After reading the thread I linked to above I did a new try (without deleting the above non-working SLA check)
1. Made a service linked to the same trigger, with show sla and none as calculation
2. Made a parent, set it to depend on the above one and min as calculation
Now the parent shows 99.96% but the child shows 100%!? 99.96% can be right but I really can't figure out why the child (which must be from where the parents get the number in the first place) reports 100%
Can someone pretty please explain this weird behavior to me? Also why the first try (using the exact same trigger) reports 100% both in the parent and the children?
acucatti
08-02-2008, 14:35
Hi,
I did what was told before, but I´m still with the same problem. SLA is always 100%.
Any tips ?
Thanks
acucatti
08-02-2008, 15:36
I´m using zabbix 1.4.2 on Solaris 8.
I appreciate some help.
thanks again.
Folks, I think we just have to bite the bullet on this one: The WHOLE IT Services /SLA function of Zabbix is riddled with bugs to the point of it being unuseable. Not to mention that it's basic idea is wrong to begin with.
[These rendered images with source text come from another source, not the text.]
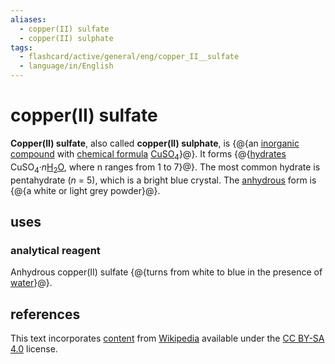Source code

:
```yaml
---
aliases:
  - copper(II) sulfate
  - copper(II) sulphate
tags:
  - flashcard/active/general/eng/copper_II__sulfate
  - language/in/English
---
```


# copper(II) sulfate

__Copper(II) sulfate__, also called __copper(II) sulphate__, is {@{an [inorganic compound](inorganic%20compound.md) with [chemical formula](chemical%20formula.md) [Cu](copper.md)[SO<sub>4</sub>](sulfate.md)}@}. It forms {@{[hydrates](hydrate.md) CuSO<sub>4</sub>·_n_<!-- LaTeX separator -->[H<sub>2</sub>O](water.md), where n ranges from 1 to 7}@}. The most common hydrate is pentahydrate (_n_ = 5), which is a bright blue crystal. The [anhydrous](anhydrous.md) form is {@{a white or light grey powder}@}. <!--SR:!2026-10-30,943,330!2025-09-11,472,270!2029-12-27,1596,250-->

## uses

### analytical reagent

Anhydrous copper(II) sulfate {@{turns from white to blue in the presence of [water](water.md)}@}. <!--SR:!2026-09-17,632,210-->

## references

This text incorporates [content](https://en.wikipedia.org/wiki/copper(II)_sulfate) from [Wikipedia](Wikipedia.md) available under the [CC BY-SA 4.0](https://creativecommons.org/licenses/by-sa/4.0/) license.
That explains the lack of documentation and responce from Alexei.
This "feature" should never have made it into the stable release, not in it's present state at least. :(
There's a pretty nice explaination here (http://www.zabbix.com/forum/showthread.php?p=2991#post2991)
Eleventh paragraph is wrong. Read my article about min/max/none.
acucatti
08-02-2008, 20:27
Thanks for your answer Aly and skogan,
I had already read those posts, but still doesn´t work. I think I´m not doing or something wrong but could be missing anything.
Do you know if there is a bug on version 1.4.2 ?
Do i have to wait at least one week to SLA work properly, like sugested by some earlier post ? I dont think so ...
Neither the parents or the children work.
There is some other tip or workaroud ?
thanks again
hardtofi
11-02-2008, 09:04
Can anyone explain this behavior (screen shot below)? It's related to my post earlier in this thread.
The parent is configured with:
Depends on the child (not soft linked(?))
Calculation alg: min of child
Show sla: yes
Acceptable: 99.8
No service times
No links to trigger.
The child:
No dependency
Show SLA: yes
Acceptable: 99.8
No service times
Link to trigger: yes
If I click the bar with percentages of the parent it shows 3h 17m of problems last week, if I click the bar of the child it shows 0 time problems.
Is there any logic here I'm not understanding? I would have suspected both to have the same percentage of error.
(*edit : I'm using zabbix 1.4.4 compiled from source)
SLA of parent service is calculated depending on previous SLA, so if there was some other service(as leaf), then you deleted it and added new one, SLA of parent node will not be calculated only depending on new added service, it's also calculates all previous SLA(parent's node SLA).
hardtofi
11-02-2008, 11:09
SLA of parent service is calculated depending on previous SLA, so if there was some other service(as leaf), then you deleted it and added new one, SLA of parent node will not be calculated only depending on new added service, it's also calculates all previous SLA(parent's node SLA).
Thanks for the reply but the problem is that the trigger that the child is depending on is firing off regularly so the number reported by the parent is probably true, while the child is wrong.
If I click on the link [1s SLA on search] in the child on the "IT Services" page will I get the list attached (croped since it's very long). And this certainly isn't 100%.
hardtofi
12-02-2008, 11:28
I've been looking at the table zabbix.service_alarms now and it seems rows (for some IT services) are not being inserted there when the triggers goes off, and thus the lack of correct data. I tried inserting a few rows manually and that affects the percentage.
What is it that triggers the zabbix_serverd to call DBadd_service_alarm and insert rows there? Is there a bug or does it depend on something I might have missed in my configuration?